» What is needed:
Using the records below, filter out every line that lacks "Molecular" and copy the rest.

[Dataset entries]
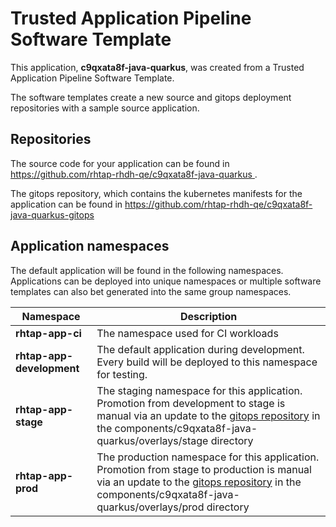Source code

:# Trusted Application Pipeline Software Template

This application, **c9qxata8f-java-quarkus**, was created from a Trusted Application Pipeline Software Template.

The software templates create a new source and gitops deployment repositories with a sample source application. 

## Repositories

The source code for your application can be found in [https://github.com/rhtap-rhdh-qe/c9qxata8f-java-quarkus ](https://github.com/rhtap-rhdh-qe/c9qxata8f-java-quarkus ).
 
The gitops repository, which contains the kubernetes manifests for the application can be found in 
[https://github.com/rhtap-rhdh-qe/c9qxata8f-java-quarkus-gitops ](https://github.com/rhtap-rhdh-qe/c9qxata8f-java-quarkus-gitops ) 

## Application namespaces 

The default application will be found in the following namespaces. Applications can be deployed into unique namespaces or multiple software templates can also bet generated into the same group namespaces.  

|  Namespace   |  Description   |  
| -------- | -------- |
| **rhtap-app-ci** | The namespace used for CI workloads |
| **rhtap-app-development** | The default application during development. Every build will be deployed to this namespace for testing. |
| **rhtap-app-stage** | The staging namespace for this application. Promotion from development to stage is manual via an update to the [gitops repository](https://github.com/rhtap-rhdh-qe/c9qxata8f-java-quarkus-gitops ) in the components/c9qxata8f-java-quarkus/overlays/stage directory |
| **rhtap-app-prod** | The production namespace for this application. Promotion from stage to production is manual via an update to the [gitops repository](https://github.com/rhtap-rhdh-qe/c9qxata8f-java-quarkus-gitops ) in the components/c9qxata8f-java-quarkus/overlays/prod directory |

--

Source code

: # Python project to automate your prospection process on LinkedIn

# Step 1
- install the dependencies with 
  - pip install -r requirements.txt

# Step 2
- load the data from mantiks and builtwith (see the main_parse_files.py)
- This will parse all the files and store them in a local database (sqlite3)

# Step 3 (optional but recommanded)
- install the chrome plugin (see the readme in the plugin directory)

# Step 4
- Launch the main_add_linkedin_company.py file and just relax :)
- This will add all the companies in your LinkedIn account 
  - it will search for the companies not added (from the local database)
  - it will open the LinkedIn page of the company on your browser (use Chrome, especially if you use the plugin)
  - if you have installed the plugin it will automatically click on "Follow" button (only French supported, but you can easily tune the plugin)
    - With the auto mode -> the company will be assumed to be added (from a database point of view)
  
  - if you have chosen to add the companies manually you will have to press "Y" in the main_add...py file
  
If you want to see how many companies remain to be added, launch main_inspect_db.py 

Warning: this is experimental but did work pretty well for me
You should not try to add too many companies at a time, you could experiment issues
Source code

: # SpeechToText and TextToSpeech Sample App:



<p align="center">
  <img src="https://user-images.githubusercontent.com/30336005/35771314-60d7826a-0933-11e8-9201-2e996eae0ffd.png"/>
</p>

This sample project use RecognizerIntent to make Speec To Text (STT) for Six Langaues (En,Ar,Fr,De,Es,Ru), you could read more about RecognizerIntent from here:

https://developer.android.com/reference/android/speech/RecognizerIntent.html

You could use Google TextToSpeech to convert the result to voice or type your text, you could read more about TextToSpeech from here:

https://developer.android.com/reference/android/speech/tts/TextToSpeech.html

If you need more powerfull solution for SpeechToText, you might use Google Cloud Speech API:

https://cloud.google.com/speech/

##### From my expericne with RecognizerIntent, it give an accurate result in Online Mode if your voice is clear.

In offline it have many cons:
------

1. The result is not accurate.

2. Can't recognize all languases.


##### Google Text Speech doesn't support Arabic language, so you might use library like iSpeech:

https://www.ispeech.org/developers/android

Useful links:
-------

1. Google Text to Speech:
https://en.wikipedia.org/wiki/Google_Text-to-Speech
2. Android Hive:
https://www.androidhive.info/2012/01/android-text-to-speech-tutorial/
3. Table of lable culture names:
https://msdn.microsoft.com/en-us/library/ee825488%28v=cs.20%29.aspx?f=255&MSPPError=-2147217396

...

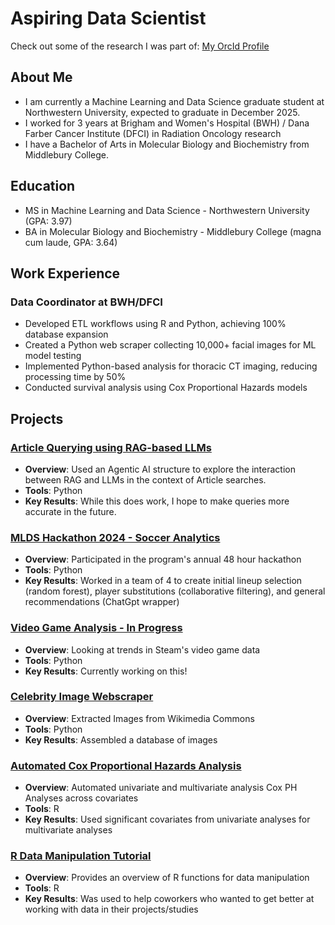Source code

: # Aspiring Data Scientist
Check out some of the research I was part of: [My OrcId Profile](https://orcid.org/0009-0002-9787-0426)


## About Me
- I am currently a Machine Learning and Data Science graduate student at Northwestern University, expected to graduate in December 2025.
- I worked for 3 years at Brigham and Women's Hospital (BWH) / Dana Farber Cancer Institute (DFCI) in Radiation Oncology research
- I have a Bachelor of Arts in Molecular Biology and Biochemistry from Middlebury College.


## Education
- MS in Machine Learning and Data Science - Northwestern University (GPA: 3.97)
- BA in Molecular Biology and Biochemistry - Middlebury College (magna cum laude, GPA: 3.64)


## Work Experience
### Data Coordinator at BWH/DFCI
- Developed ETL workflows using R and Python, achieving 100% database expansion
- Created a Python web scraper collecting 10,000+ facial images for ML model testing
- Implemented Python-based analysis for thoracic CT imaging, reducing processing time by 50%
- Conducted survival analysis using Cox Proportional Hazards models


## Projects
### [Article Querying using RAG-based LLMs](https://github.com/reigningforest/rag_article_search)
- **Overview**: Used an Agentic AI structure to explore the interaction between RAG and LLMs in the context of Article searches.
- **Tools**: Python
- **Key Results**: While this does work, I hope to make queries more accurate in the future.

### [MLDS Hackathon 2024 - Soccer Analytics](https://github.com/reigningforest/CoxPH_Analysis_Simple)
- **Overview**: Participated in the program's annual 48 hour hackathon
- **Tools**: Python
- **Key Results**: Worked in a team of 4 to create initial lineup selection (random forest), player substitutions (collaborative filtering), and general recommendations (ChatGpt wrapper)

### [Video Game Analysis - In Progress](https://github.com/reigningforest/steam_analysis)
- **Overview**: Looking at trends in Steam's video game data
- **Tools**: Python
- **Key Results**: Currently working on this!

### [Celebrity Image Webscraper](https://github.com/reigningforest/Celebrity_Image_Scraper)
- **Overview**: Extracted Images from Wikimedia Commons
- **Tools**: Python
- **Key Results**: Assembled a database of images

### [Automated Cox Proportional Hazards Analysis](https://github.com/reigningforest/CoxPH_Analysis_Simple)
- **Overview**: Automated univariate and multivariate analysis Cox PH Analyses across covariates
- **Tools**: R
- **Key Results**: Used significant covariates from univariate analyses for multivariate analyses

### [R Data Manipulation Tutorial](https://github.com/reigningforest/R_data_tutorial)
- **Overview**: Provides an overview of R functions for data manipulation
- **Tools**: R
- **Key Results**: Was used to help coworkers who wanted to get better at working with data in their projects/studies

» Reply to the task:
- I have a Bachelor of Arts in Molecular Biology and Biochemistry from Middlebury College.
- BA in Molecular Biology and Biochemistry - Middlebury College (magna cum laude, GPA: 3.64)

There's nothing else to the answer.